- **Stored data entries**:
#####
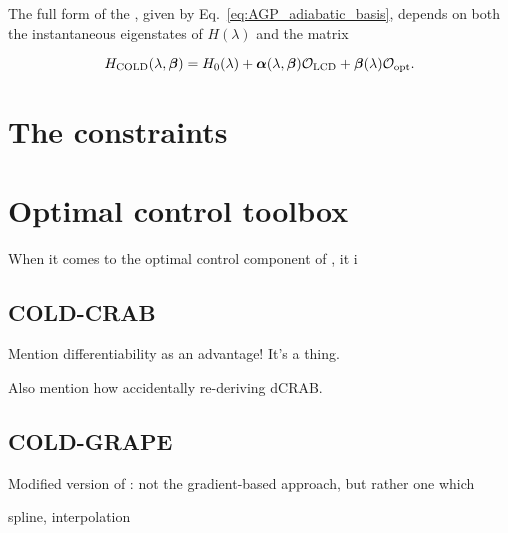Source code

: The full form of the , given by Eq.~\eqref{eq:AGP_adiabatic_basis}, depends on both the instantaneous eigenstates of $H(\lambda)$ and the matrix 


\begin{equation}\label{eq:expandedH}
H_{\rm COLD}(\lambda,\boldsymbol{\beta}) = H_0(\lambda) + {\boldsymbol \alpha}(\lambda,\boldsymbol{\beta}) \mathcal{O}_{\rm LCD} + \boldsymbol{\beta}(\lambda) \mathcal{O}_{\rm opt}.
\end{equation}

\section{The constraints}

\section{Optimal control toolbox}

When it comes to the optimal control component of , it i 

\subsection{COLD-CRAB}

Mention differentiability as an advantage! It's a thing.

Also mention how accidentally re-deriving dCRAB.

\subsection{COLD-GRAPE}

Modified version of : not the gradient-based approach, but rather one which 

spline, interpolation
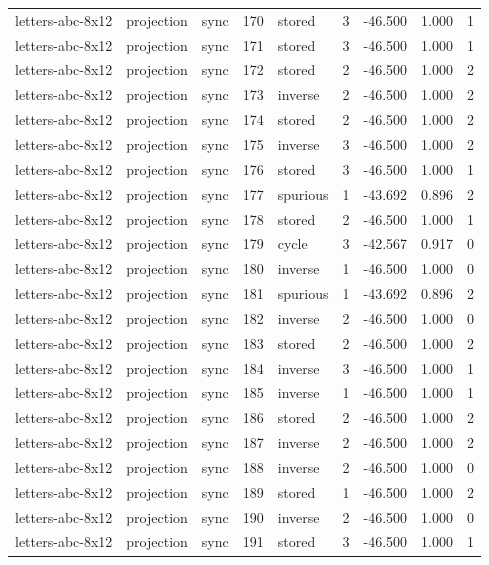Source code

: \begin{tabular}{lllrlrrrr}
letters-abc-8x12 & projection & sync & 170 & stored & 3 & -46.500 & 1.000 & 1 \\
letters-abc-8x12 & projection & sync & 171 & stored & 3 & -46.500 & 1.000 & 1 \\
letters-abc-8x12 & projection & sync & 172 & stored & 2 & -46.500 & 1.000 & 2 \\
letters-abc-8x12 & projection & sync & 173 & inverse & 2 & -46.500 & 1.000 & 2 \\
letters-abc-8x12 & projection & sync & 174 & stored & 2 & -46.500 & 1.000 & 2 \\
letters-abc-8x12 & projection & sync & 175 & inverse & 3 & -46.500 & 1.000 & 2 \\
letters-abc-8x12 & projection & sync & 176 & stored & 3 & -46.500 & 1.000 & 1 \\
letters-abc-8x12 & projection & sync & 177 & spurious & 1 & -43.692 & 0.896 & 2 \\
letters-abc-8x12 & projection & sync & 178 & stored & 2 & -46.500 & 1.000 & 1 \\
letters-abc-8x12 & projection & sync & 179 & cycle & 3 & -42.567 & 0.917 & 0 \\
letters-abc-8x12 & projection & sync & 180 & inverse & 1 & -46.500 & 1.000 & 0 \\
letters-abc-8x12 & projection & sync & 181 & spurious & 1 & -43.692 & 0.896 & 2 \\
letters-abc-8x12 & projection & sync & 182 & inverse & 2 & -46.500 & 1.000 & 0 \\
letters-abc-8x12 & projection & sync & 183 & stored & 2 & -46.500 & 1.000 & 2 \\
letters-abc-8x12 & projection & sync & 184 & inverse & 3 & -46.500 & 1.000 & 1 \\
letters-abc-8x12 & projection & sync & 185 & inverse & 1 & -46.500 & 1.000 & 1 \\
letters-abc-8x12 & projection & sync & 186 & stored & 2 & -46.500 & 1.000 & 2 \\
letters-abc-8x12 & projection & sync & 187 & inverse & 2 & -46.500 & 1.000 & 2 \\
letters-abc-8x12 & projection & sync & 188 & inverse & 2 & -46.500 & 1.000 & 0 \\
letters-abc-8x12 & projection & sync & 189 & stored & 1 & -46.500 & 1.000 & 2 \\
letters-abc-8x12 & projection & sync & 190 & inverse & 2 & -46.500 & 1.000 & 0 \\
letters-abc-8x12 & projection & sync & 191 & stored & 3 & -46.500 & 1.000 & 1 \\

\end{tabular}
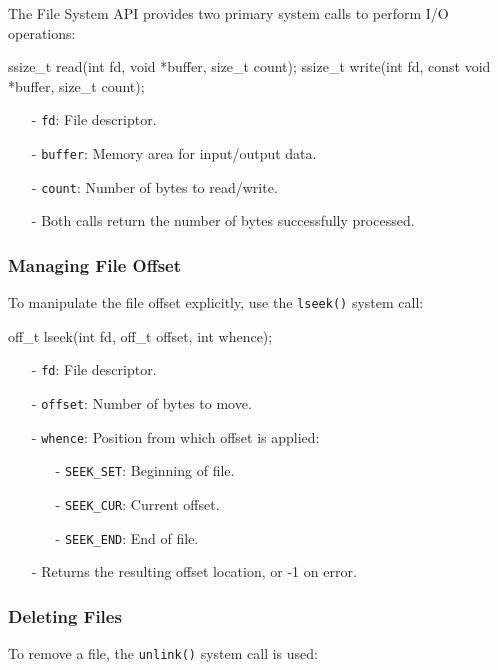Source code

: The File System API provides two primary system calls to perform I/O operations:

\begin{cc}
ssize_t read(int fd, void *buffer, size_t count);
ssize_t write(int fd, const void *buffer, size_t count);
\end{cc}
\begin{itemize}[itemsep=2pt, topsep=1pt]
  \item[-] \texttt{fd}: File descriptor.
  \item[-] \texttt{buffer}: Memory area for input/output data.
  \item[-] \texttt{count}: Number of bytes to read/write.
  \item[-] Both calls return the number of bytes successfully processed.
\end{itemize}
\newpage
\subsubsection{Managing File Offset}

To manipulate the file offset explicitly, use the \texttt{lseek()} system call:

\begin{cc}
off_t lseek(int fd, off_t offset, int whence);
\end{cc}
\begin{itemize}[itemsep=2pt, topsep=1pt]
  \item[-] \texttt{fd}: File descriptor.
  \item[-] \texttt{offset}: Number of bytes to move.
  \item[-] \texttt{whence}: Position from which offset is applied:
    \begin{itemize}[itemsep=2pt, topsep=1pt]
      \item[-]\texttt{SEEK\_SET}: Beginning of file.
      \item[-] \texttt{SEEK\_CUR}: Current offset.
      \item[-] \texttt{SEEK\_END}: End of file.
    \end{itemize}
  \item[-] Returns the resulting offset location, or -1 on error.
\end{itemize}

\subsubsection{Deleting Files}

To remove a file, the \texttt{unlink()} system call is used:

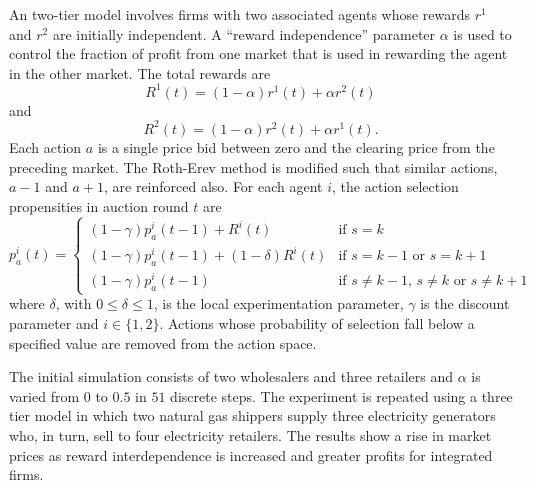 An two-tier model involves firms with two associated agents
whose rewards $r^1$ and $r^2$ are initially independent.  A ``reward
independence'' parameter $\alpha$ is used to control the fraction of profit
from one market that is used in rewarding the agent in the other market.
The total rewards are
\begin{equation}
R^1(t) = (1-\alpha)r^1(t) + \alpha r^2(t)
\end{equation}
and
\begin{equation}
R^2(t) = (1-\alpha)r^2(t) + \alpha r^1(t).
\end{equation}
Each action $a$ is a single price bid between zero and the clearing price from
the preceding market.  The Roth-Erev method is modified such that similar
actions, $a-1$ and $a+1$, are reinforced also.  For each agent $i$, the action
selection propensities in auction round $t$ are
\begin{equation}
p^i_a(t) = \begin{cases}
(1-\gamma)p^i_a(t-1) + R^i(t)& \text{if $s=k$}\\
(1-\gamma)p^i_a(t-1) + (1-\delta)R^i(t)& \text{if $s=k-1$ or $s=k+1$}\\
(1-\gamma)p^i_a(t-1)& \text{if $s\neq k-1$, $s\neq k$ or $s\neq k+1$}
\end{cases}
\end{equation}
where $\delta$, with $0\leq \delta \leq 1$, is the local experimentation
parameter, $\gamma$ is the discount parameter and $i\in \lbrace 1,2 \rbrace$.
Actions whose probability of selection fall below a specified value are
removed from the action space.

The initial simulation consists of two wholesalers and three retailers and
$\alpha$ is varied from $0$ to $0.5$ in $51$ discrete steps.  The experiment
is repeated using a three tier model in which two natural gas shippers supply
three electricity generators who, in turn, sell to four electricity retailers.
The results show a rise in market prices as reward interdependence is
increased and greater profits for integrated firms.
#####
A faithful copy of all the lines above is needed, with the pictures omitted.

Source code

: The full form of the , given by Eq.~\eqref{eq:AGP_adiabatic_basis}, depends on both the instantaneous eigenstates of $H(\lambda)$ and the matrix 


\begin{equation}\label{eq:expandedH}
H_{\rm COLD}(\lambda,\boldsymbol{\beta}) = H_0(\lambda) + {\boldsymbol \alpha}(\lambda,\boldsymbol{\beta}) \mathcal{O}_{\rm LCD} + \boldsymbol{\beta}(\lambda) \mathcal{O}_{\rm opt}.
\end{equation}

\section{The constraints}

\section{Optimal control toolbox}

When it comes to the optimal control component of , it i 

\subsection{COLD-CRAB}

Mention differentiability as an advantage! It's a thing.

Also mention how accidentally re-deriving dCRAB.

\subsection{COLD-GRAPE}

Modified version of : not the gradient-based approach, but rather one which 

spline, interpolation
Source code

: \begin{tabular}{lllrlrrrr}
letters-abc-8x12 & projection & sync & 170 & stored & 3 & -46.500 & 1.000 & 1 \\
letters-abc-8x12 & projection & sync & 171 & stored & 3 & -46.500 & 1.000 & 1 \\
letters-abc-8x12 & projection & sync & 172 & stored & 2 & -46.500 & 1.000 & 2 \\
letters-abc-8x12 & projection & sync & 173 & inverse & 2 & -46.500 & 1.000 & 2 \\
letters-abc-8x12 & projection & sync & 174 & stored & 2 & -46.500 & 1.000 & 2 \\
letters-abc-8x12 & projection & sync & 175 & inverse & 3 & -46.500 & 1.000 & 2 \\
letters-abc-8x12 & projection & sync & 176 & stored & 3 & -46.500 & 1.000 & 1 \\
letters-abc-8x12 & projection & sync & 177 & spurious & 1 & -43.692 & 0.896 & 2 \\
letters-abc-8x12 & projection & sync & 178 & stored & 2 & -46.500 & 1.000 & 1 \\
letters-abc-8x12 & projection & sync & 179 & cycle & 3 & -42.567 & 0.917 & 0 \\
letters-abc-8x12 & projection & sync & 180 & inverse & 1 & -46.500 & 1.000 & 0 \\
letters-abc-8x12 & projection & sync & 181 & spurious & 1 & -43.692 & 0.896 & 2 \\
letters-abc-8x12 & projection & sync & 182 & inverse & 2 & -46.500 & 1.000 & 0 \\
letters-abc-8x12 & projection & sync & 183 & stored & 2 & -46.500 & 1.000 & 2 \\
letters-abc-8x12 & projection & sync & 184 & inverse & 3 & -46.500 & 1.000 & 1 \\
letters-abc-8x12 & projection & sync & 185 & inverse & 1 & -46.500 & 1.000 & 1 \\
letters-abc-8x12 & projection & sync & 186 & stored & 2 & -46.500 & 1.000 & 2 \\
letters-abc-8x12 & projection & sync & 187 & inverse & 2 & -46.500 & 1.000 & 2 \\
letters-abc-8x12 & projection & sync & 188 & inverse & 2 & -46.500 & 1.000 & 0 \\
letters-abc-8x12 & projection & sync & 189 & stored & 1 & -46.500 & 1.000 & 2 \\
letters-abc-8x12 & projection & sync & 190 & inverse & 2 & -46.500 & 1.000 & 0 \\
letters-abc-8x12 & projection & sync & 191 & stored & 3 & -46.500 & 1.000 & 1 \\

\end{tabular}
Source code

: The File System API provides two primary system calls to perform I/O operations:

\begin{cc}
ssize_t read(int fd, void *buffer, size_t count);
ssize_t write(int fd, const void *buffer, size_t count);
\end{cc}
\begin{itemize}[itemsep=2pt, topsep=1pt]
  \item[-] \texttt{fd}: File descriptor.
  \item[-] \texttt{buffer}: Memory area for input/output data.
  \item[-] \texttt{count}: Number of bytes to read/write.
  \item[-] Both calls return the number of bytes successfully processed.
\end{itemize}
\newpage
\subsubsection{Managing File Offset}

To manipulate the file offset explicitly, use the \texttt{lseek()} system call:

\begin{cc}
off_t lseek(int fd, off_t offset, int whence);
\end{cc}
\begin{itemize}[itemsep=2pt, topsep=1pt]
  \item[-] \texttt{fd}: File descriptor.
  \item[-] \texttt{offset}: Number of bytes to move.
  \item[-] \texttt{whence}: Position from which offset is applied:
    \begin{itemize}[itemsep=2pt, topsep=1pt]
      \item[-]\texttt{SEEK\_SET}: Beginning of file.
      \item[-] \texttt{SEEK\_CUR}: Current offset.
      \item[-] \texttt{SEEK\_END}: End of file.
    \end{itemize}
  \item[-] Returns the resulting offset location, or -1 on error.
\end{itemize}

\subsubsection{Deleting Files}

To remove a file, the \texttt{unlink()} system call is used:

 An two-tier model involves firms with two associated agents
whose rewards $r^1$ and $r^2$ are initially independent.  A ``reward
independence'' parameter $\alpha$ is used to control the fraction of profit
from one market that is used in rewarding the agent in the other market.
The total rewards are
\begin{equation}
R^1(t) = (1-\alpha)r^1(t) + \alpha r^2(t)
\end{equation}
and
\begin{equation}
R^2(t) = (1-\alpha)r^2(t) + \alpha r^1(t).
\end{equation}
Each action $a$ is a single price bid between zero and the clearing price from
the preceding market.  The Roth-Erev method is modified such that similar
actions, $a-1$ and $a+1$, are reinforced also.  For each agent $i$, the action
selection propensities in auction round $t$ are
\begin{equation}
p^i_a(t) = \begin{cases}
(1-\gamma)p^i_a(t-1) + R^i(t)& \text{if $s=k$}\\
(1-\gamma)p^i_a(t-1) + (1-\delta)R^i(t)& \text{if $s=k-1$ or $s=k+1$}\\
(1-\gamma)p^i_a(t-1)& \text{if $s\neq k-1$, $s\neq k$ or $s\neq k+1$}
\end{cases}
\end{equation}
where $\delta$, with $0\leq \delta \leq 1$, is the local experimentation
parameter, $\gamma$ is the discount parameter and $i\in \lbrace 1,2 \rbrace$.
Actions whose probability of selection fall below a specified value are
removed from the action space.

The initial simulation consists of two wholesalers and three retailers and
$\alpha$ is varied from $0$ to $0.5$ in $51$ discrete steps.  The experiment
is repeated using a three tier model in which two natural gas shippers supply
three electricity generators who, in turn, sell to four electricity retailers.
The results show a rise in market prices as reward interdependence is
increased and greater profits for integrated firms.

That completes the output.